Zur Neuaufstellung ihrer Nordflotte transferierte die Sowjetische Marine eine Anzahl von Schiffen von der Ostsee in den Norden (zunächst 2 Zerstörer, 2 Patrouillenboote, 2 U-Boote). Diese verließen Kronstadt am 18. Mai 1933 und erreichten Murmansk am 5. August. Sie bildeten die Nordflottille (Kommandeur Sachar Sakupnew, abgelöst von Konstantin Duschenow im März 1935). Die zweite Gruppe Schiffe (1 Zerstörer, 1 Patrouillenboot, 1 U-Boot, 2 Minensuchboote) erreichte den Hafen von Soroka am Weißen Meer im September 1933. Poljarny wurde 1935 Hauptstützpunkt der Flottille. Die erste Gruppe Flugzeuge für die Flottille kam im September 1935 nach Murmansk. Am 11. Mai 1937 wurde die Nordflottille in Nordflotte umbenannt. Zu diesem Zeitpunkt hatte die Sowjetische Marine bereits Küsten- und Flugabwehrgeschütze organisiert, Flugplätze gebaut und neue Schiffe erhalten.
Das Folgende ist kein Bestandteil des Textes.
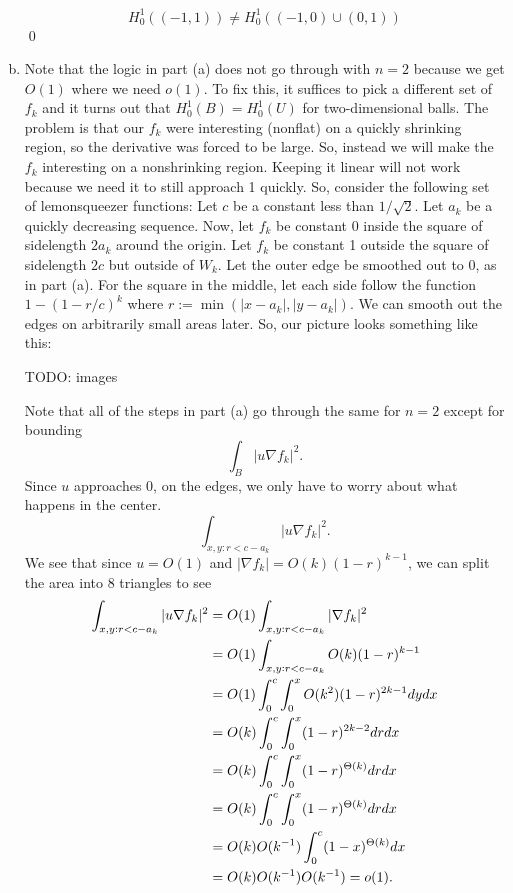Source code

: \documentclass{article}
\newcommand{\D}{\nabla}
\begin{document}
\begin{enumerate}[(a)]
    \[ H_0^1((-1,1)) \ne H_0^1((-1,0) \cup (0,1))\]
    \qed
    \item Note that the logic in part (a) does not go through with $n=2$ because we get $O(1)$ where we need $o(1)$. To fix this, it suffices to pick a different set of $f_k$ and it turns out that $H_0^1(B) = H_0^1(U)$ for two-dimensional balls. The problem is that our $f_k$ were interesting (nonflat) on a quickly shrinking region, so the derivative was forced to be large. 
    \hop
    So, instead we will make the $f_k$ interesting on a nonshrinking region. Keeping it linear will not work because we need it to still approach 1 quickly. So, consider the following set of lemonsqueezer functions:
    \hop 
    Let $c$ be a constant less than $1/\sqrt{2}$. Let $a_k$ be a quickly decreasing sequence. Now, let $f_k$ be constant 0 inside the square of sidelength $2a_k$ around the origin. Let $f_k$ be constant 1 outside the square of sidelength $2c$ but outside of $W_k$. Let the outer edge be smoothed out to 0, as in part (a). For the square in the middle, let each side follow the function $1 - (1-r/c)^{k}$ where $r := \min(|x-a_k|, |y-a_k|)$. We can smooth out the edges on arbitrarily small areas later. So, our picture looks something like this: 

    TODO: images

    Note that all of the steps in part (a) go through the same for $n=2$ except for bounding 
    \[\int_B|u \D f_k|^2.\]
    Since $u$ approaches 0, on the edges, we only have to worry about what happens in the center. 
    \[\int_{x,y: r < c-a_k}|u \D f_k|^2.\]
    We see that since $u = O(1)$ and $|\D f_k| = O(k)(1-r)^{k-1}$, we can split the area into 8 triangles to see
    \begin{align*}
        \int_{x,y : r < c-a_k}|u \D f_k|^2 &= O(1) \int_{x,y : r < c-a_k}|\D f_k|^2 \\
        &=  O(1)\int_{x,y : r < c-a_k} O(k)(1-r)^{k-1} \\
        &= O(1)\int_0^c\int_0^x O(k^2)(1-r)^{2k-1} dydx \\
        &= O(k)\int_0^c\int_0^x (1-r)^{2k-2} drdx \\
        &= O(k)\int_0^c\int_0^x (1-r)^{\Theta(k)} drdx \\
        &= O(k)\int_0^c\int_0^x (1-r)^{\Theta(k)} drdx \\
        &= O(k)O(k\inv)\int_0^c (1-x)^{\Theta(k)} dx \\
        &= O(k)O(k\inv)O(k\inv) = o(1).
    \end{align*}

\end{enumerate}
\end{document}
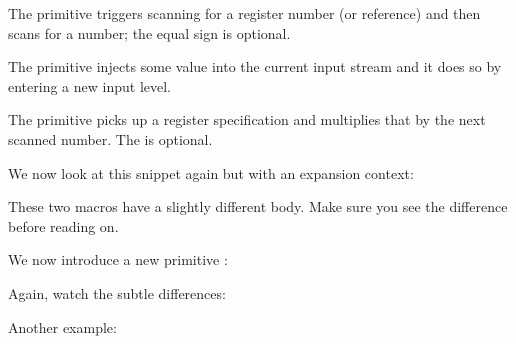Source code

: \startitem
    The  primitive triggers scanning for a register number (or
    reference) and then scans for a number; the equal sign is optional.
\stopitem

\startitem
    The  primitive injects some value into the current input stream
    and it does so by entering a new input level.
\stopitem

\startitem
    The  primitive picks up a register specification and
    multiplies that by the next scanned number. The  is optional.
\stopitem

\stopitemize

We now look at this snippet again but with an expansion context:

\startbuffer[def]
\stopbuffer

\startbuffer[edef]
\edef{}
\stopbuffer

\typebuffer[def] [option=TEX]
\typebuffer[edef][option=TEX]

\getbuffer[def]
\getbuffer[edef]

These two macros have a slightly different body. Make sure you see the
difference before reading on.

\luatokentable\TestA

\luatokentable\TestB

We now introduce a new primitive \type {\localcontrolled}:

\startbuffer[edef]
\edef{}
\stopbuffer

\startbuffer[ldef]
\edef{}
\stopbuffer

\typebuffer[edef][option=TEX]
\typebuffer[ldef][option=TEX]

\getbuffer[edef]
\getbuffer[ldef]

Again, watch the subtle differences:

\luatokentable\TestB

\luatokentable\TestC

Another example:

\startbuffer[edef]
\edef{}
\stopbuffer

\startbuffer[ldef]
\edef{}
\stopbuffer

\typebuffer[edef][option=TEX]
\typebuffer[ldef][option=TEX]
Während des Winterkrieges von 1939 bis 1940 blockierten die Schiffe der Nordflotte die finnische Militärbasis in Petsamo. Im Juni 1941 besaß die Nordflotte schon 8 Zerstörer, 15 U-Boote, 2 Torpedoboote, 7 Patrouillenboote, 2 Minensucher und 116 Flugzeuge. Im August 1940 errichtete die Sowjetische Marine die Weißmeerbasis in der Absicht, die Küstenlinie, Stützpunkte, Häfen und andere Einrichtungen zu schützen; sie wurde ein Jahr später in Weißmeerflottille umbenannt. (Kommandeure: Konteradmiral M. Dolinin (seit August 1941), Vizeadmiral G. Stepanow (seit Oktober) und schlussendlich Konteradmiral Stepan Kutscherow und Vizeadmiral Jurij Pantelejew.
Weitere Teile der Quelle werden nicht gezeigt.